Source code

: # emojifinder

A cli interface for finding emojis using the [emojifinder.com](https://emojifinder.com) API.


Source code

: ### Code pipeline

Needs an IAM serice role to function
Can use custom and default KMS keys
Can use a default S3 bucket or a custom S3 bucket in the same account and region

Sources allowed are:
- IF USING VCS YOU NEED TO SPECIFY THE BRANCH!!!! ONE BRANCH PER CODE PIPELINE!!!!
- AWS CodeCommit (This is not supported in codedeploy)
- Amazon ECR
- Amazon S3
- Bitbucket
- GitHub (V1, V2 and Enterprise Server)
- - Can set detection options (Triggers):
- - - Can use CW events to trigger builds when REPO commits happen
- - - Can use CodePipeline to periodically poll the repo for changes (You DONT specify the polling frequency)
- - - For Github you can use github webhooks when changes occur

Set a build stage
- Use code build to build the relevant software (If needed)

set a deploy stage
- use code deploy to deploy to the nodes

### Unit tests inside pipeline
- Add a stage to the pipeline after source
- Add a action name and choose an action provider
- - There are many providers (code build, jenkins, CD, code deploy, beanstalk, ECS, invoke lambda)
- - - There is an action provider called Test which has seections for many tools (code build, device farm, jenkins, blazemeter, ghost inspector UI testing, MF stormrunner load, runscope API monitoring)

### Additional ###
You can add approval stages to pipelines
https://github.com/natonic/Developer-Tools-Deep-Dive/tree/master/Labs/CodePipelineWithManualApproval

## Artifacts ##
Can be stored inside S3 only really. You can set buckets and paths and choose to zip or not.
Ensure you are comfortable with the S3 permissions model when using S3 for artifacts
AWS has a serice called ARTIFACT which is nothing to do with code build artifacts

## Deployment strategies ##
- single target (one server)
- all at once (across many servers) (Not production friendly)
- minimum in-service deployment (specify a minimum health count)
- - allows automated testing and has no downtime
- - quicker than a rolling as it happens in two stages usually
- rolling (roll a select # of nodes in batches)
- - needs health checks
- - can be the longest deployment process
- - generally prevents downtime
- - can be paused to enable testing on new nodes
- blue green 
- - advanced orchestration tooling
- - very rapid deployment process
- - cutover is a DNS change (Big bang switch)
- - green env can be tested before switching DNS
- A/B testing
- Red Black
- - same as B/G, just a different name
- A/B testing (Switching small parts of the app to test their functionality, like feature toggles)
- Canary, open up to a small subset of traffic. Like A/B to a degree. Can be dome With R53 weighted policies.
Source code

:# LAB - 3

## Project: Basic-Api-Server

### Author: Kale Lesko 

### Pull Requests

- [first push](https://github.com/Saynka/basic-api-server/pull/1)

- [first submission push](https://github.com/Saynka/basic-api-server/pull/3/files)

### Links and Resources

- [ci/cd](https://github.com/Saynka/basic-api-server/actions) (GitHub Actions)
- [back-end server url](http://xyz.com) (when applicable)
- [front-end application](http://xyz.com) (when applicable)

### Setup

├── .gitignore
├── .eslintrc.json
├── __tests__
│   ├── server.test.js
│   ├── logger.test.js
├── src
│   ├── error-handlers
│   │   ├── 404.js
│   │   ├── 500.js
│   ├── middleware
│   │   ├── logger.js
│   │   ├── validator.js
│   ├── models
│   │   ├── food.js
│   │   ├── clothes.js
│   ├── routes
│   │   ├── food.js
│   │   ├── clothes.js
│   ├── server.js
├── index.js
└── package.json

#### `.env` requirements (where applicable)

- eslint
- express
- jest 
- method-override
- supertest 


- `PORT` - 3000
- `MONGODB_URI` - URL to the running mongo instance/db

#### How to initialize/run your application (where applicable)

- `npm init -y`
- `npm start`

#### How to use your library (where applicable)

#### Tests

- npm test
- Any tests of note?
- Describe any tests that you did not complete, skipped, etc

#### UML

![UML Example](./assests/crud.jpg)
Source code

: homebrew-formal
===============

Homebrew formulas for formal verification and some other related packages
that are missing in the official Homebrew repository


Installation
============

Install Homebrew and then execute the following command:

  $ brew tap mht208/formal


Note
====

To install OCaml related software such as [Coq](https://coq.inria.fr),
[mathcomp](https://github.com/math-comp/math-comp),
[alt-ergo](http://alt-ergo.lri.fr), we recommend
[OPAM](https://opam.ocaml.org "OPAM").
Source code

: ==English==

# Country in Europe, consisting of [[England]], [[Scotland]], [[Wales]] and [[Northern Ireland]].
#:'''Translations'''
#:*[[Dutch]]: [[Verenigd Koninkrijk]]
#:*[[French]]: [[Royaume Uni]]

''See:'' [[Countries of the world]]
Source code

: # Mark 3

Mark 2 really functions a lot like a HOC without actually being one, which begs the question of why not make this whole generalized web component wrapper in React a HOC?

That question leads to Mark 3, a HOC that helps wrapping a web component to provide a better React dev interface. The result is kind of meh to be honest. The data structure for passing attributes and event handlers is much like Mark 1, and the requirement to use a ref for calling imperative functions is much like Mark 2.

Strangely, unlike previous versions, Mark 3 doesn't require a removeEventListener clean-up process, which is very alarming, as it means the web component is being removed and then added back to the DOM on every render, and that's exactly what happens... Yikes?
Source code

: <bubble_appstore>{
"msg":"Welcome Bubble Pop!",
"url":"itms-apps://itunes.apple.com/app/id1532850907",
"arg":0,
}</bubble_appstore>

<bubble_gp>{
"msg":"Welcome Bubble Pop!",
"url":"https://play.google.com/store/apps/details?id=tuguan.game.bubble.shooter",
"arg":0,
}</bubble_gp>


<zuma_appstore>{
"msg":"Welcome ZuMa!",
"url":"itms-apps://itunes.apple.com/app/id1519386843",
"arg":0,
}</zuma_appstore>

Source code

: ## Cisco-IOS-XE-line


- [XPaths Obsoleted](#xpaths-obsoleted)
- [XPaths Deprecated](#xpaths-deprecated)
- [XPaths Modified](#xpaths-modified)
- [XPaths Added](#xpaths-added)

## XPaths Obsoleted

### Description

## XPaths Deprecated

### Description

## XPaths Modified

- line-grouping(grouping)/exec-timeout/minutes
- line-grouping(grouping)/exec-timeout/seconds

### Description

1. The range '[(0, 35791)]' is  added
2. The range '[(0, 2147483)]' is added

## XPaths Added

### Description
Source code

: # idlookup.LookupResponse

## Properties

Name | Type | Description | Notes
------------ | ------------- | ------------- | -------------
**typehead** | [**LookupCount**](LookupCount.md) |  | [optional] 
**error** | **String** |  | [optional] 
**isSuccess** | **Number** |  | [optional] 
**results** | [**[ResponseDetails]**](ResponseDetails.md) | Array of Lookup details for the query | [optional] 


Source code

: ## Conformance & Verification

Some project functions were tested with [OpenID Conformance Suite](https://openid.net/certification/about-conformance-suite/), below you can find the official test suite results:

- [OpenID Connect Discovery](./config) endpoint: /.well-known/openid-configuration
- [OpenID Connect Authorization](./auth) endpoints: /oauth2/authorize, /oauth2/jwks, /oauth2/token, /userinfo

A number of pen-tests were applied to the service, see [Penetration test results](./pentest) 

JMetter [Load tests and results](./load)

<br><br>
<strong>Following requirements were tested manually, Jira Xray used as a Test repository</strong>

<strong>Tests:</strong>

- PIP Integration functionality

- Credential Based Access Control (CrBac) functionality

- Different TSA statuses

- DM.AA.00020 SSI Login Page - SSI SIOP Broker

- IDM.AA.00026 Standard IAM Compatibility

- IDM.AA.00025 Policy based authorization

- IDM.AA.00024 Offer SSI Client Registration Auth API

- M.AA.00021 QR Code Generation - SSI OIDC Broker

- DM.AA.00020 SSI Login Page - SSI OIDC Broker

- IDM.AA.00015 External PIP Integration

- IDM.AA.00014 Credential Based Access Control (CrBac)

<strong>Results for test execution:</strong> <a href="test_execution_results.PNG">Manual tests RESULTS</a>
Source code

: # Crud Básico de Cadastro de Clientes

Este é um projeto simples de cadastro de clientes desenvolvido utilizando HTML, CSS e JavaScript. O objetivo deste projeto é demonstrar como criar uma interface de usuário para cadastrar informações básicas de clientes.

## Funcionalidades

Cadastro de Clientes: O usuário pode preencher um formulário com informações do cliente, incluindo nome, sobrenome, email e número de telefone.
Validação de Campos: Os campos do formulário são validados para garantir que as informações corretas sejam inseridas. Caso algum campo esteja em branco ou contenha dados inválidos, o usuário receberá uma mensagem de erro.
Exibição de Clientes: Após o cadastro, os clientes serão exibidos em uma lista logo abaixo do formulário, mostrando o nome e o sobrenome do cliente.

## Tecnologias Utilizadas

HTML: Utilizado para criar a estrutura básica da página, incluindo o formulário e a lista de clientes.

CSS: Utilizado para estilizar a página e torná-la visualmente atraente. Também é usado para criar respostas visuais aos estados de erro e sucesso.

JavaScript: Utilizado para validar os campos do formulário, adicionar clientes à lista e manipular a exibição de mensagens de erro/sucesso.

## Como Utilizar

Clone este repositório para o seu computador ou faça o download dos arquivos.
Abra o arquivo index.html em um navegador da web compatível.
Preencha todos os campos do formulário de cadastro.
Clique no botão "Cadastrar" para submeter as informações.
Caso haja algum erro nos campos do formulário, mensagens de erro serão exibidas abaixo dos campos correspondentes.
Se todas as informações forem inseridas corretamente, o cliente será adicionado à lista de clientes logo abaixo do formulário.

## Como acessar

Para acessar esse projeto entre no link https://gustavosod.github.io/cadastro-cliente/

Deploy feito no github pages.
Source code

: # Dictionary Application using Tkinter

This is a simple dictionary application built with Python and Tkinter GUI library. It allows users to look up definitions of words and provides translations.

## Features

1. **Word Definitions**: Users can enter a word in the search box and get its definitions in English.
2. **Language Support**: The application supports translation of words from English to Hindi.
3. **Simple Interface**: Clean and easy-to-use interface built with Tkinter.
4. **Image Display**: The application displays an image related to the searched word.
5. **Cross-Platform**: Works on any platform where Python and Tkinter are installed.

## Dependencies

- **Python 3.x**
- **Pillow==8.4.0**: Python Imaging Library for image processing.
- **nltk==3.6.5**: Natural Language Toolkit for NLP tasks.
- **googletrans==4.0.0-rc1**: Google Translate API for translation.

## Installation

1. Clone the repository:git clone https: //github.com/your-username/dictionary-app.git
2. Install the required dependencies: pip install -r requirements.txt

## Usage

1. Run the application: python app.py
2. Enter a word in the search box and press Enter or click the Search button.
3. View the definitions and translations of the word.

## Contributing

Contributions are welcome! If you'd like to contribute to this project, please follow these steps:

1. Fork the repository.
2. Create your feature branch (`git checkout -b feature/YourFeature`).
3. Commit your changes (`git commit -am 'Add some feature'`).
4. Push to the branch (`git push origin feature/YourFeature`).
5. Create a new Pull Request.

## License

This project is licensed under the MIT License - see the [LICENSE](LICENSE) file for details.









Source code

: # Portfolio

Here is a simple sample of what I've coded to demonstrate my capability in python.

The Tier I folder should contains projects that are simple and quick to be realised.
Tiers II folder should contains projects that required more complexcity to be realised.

_ _ _ _

**Instructions to follow**. Reproduce exactly the section above that begins at the line containing "- Bitbucket" and ends at the line containing "- Add a action", leaving out all other lines.

**Written reply**.
- Bitbucket
- GitHub (V1, V2 and Enterprise Server)
- - Can set detection options (Triggers):
- - - Can use CW events to trigger builds when REPO commits happen
- - - Can use CodePipeline to periodically poll the repo for changes (You DONT specify the polling frequency)
- - - For Github you can use github webhooks when changes occur

Set a build stage
- Use code build to build the relevant software (If needed)

set a deploy stage
- use code deploy to deploy to the nodes

### Unit tests inside pipeline
- Add a stage to the pipeline after source
- Add a action name and choose an action provider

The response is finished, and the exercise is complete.